## PROBLEM DETAILS
How many lines in the entries below include the word "frac"? Respond with the number only.

╭─ THE RECORDS

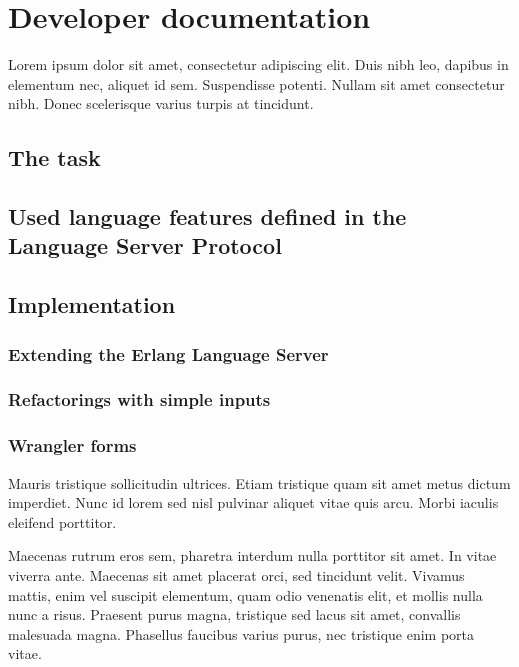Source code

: \chapter{Developer documentation}
\label{ch:impl}

Lorem ipsum dolor sit amet, consectetur adipiscing elit. Duis nibh leo, dapibus in elementum nec, aliquet id sem. Suspendisse potenti. Nullam sit amet consectetur nibh. Donec scelerisque varius turpis at tincidunt.


\section{The task}

\section{Used language features defined in the Language Server Protocol}

\section{Implementation}
\subsection{Extending the Erlang Language Server}
\subsection{Refactorings with simple inputs}
\subsection{Wrangler forms}

\begin{definition}
Mauris tristique sollicitudin ultrices. Etiam tristique quam sit amet metus dictum imperdiet. Nunc id lorem sed nisl pulvinar aliquet vitae quis arcu. Morbi iaculis eleifend porttitor.
\end{definition}

Maecenas rutrum eros sem, pharetra interdum nulla porttitor sit amet. In vitae viverra ante. Maecenas sit amet placerat orci, sed tincidunt velit. Vivamus mattis, enim vel suscipit elementum, quam odio venenatis elit, et mollis nulla nunc a risus. Praesent purus magna, tristique sed lacus sit amet, convallis malesuada magna. Phasellus faucibus varius purus, nec tristique enim porta vitae.

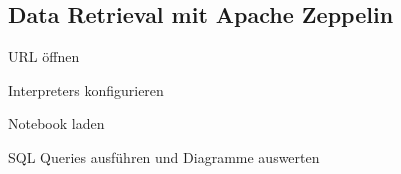 \subsection{Data Retrieval mit Apache Zeppelin}
URL öffnen

Interpreters konfigurieren

Notebook laden

SQL Queries ausführen und Diagramme auswerten
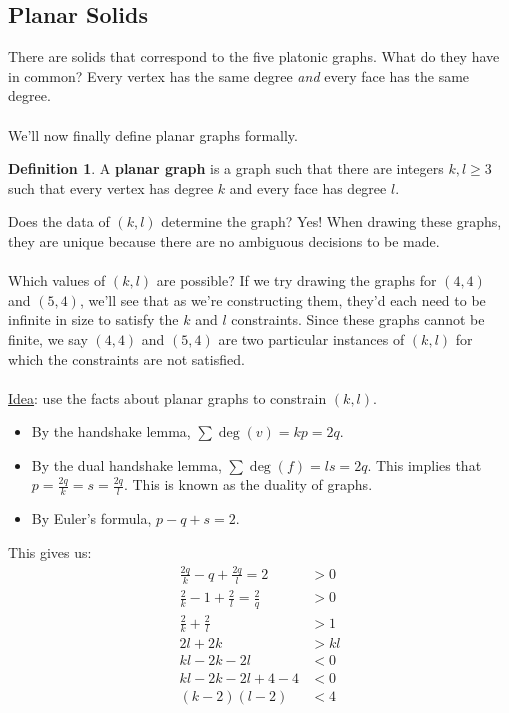 \documentclass[]{article}
\theoremstyle{definition}
\newtheorem*{defn}{Definition}
\begin{document}
		\subsection{Planar Solids}
			There are solids that correspond to the five platonic graphs. What do they have in common? Every vertex has the same degree \emph{and} every face has the same degree. 
			\\ \\
			We'll now finally define planar graphs formally.
			\begin{defn}
				A \textbf{planar graph} is a graph such that there are integers $k, l \ge 3$ such that every vertex has degree $k$ and every face has degree $l$.
			\end{defn}

			Does the data of $(k, l)$ determine the graph? Yes! When drawing these graphs, they are unique because there are no ambiguous decisions to be made.
			\\ \\
			Which values of $(k, l)$ are possible? If we try drawing the graphs for $(4,4)$ and $(5,4)$, we'll see that as we're constructing them, they'd each need to be infinite in size to satisfy the $k$ and $l$ constraints. Since these graphs cannot be finite, we say $(4,4)$ and $(5,4)$ are two particular instances of $(k, l)$ for which the constraints are not satisfied.
			\\ \\
			\underline{Idea}: use the facts about planar graphs to constrain $(k, l)$.
			
			\begin{itemize}
				\item By the handshake lemma, $\sum \deg(v) = kp = 2q$.
				\item By the dual handshake lemma, $\sum \deg(f) = ls = 2q$. This implies that $p = \frac{2q}{k} = s = \frac{2q}{l}$. This is known as the duality of graphs.
				\item By Euler's formula, $p - q + s = 2$.
			\end{itemize}

			This gives us:
			\begin{align*}
				\frac{2q}{k} - q + \frac{2q}{l} = 2 &> 0 \\
				\frac{2}{k} - 1 + \frac{2}{l} = \frac{2}{q} &> 0 \\
				\frac{2}{k} + \frac{2}{l} &> 1 \\
				2l + 2k &> kl \\
				kl - 2k - 2l &< 0 \\
				kl - 2k - 2l + 4 - 4 &< 0 \\
				(k-2)(l-2) &< 4 
			\end{align*}
\end{document}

╰─

## EXERCISE OUTPUT
4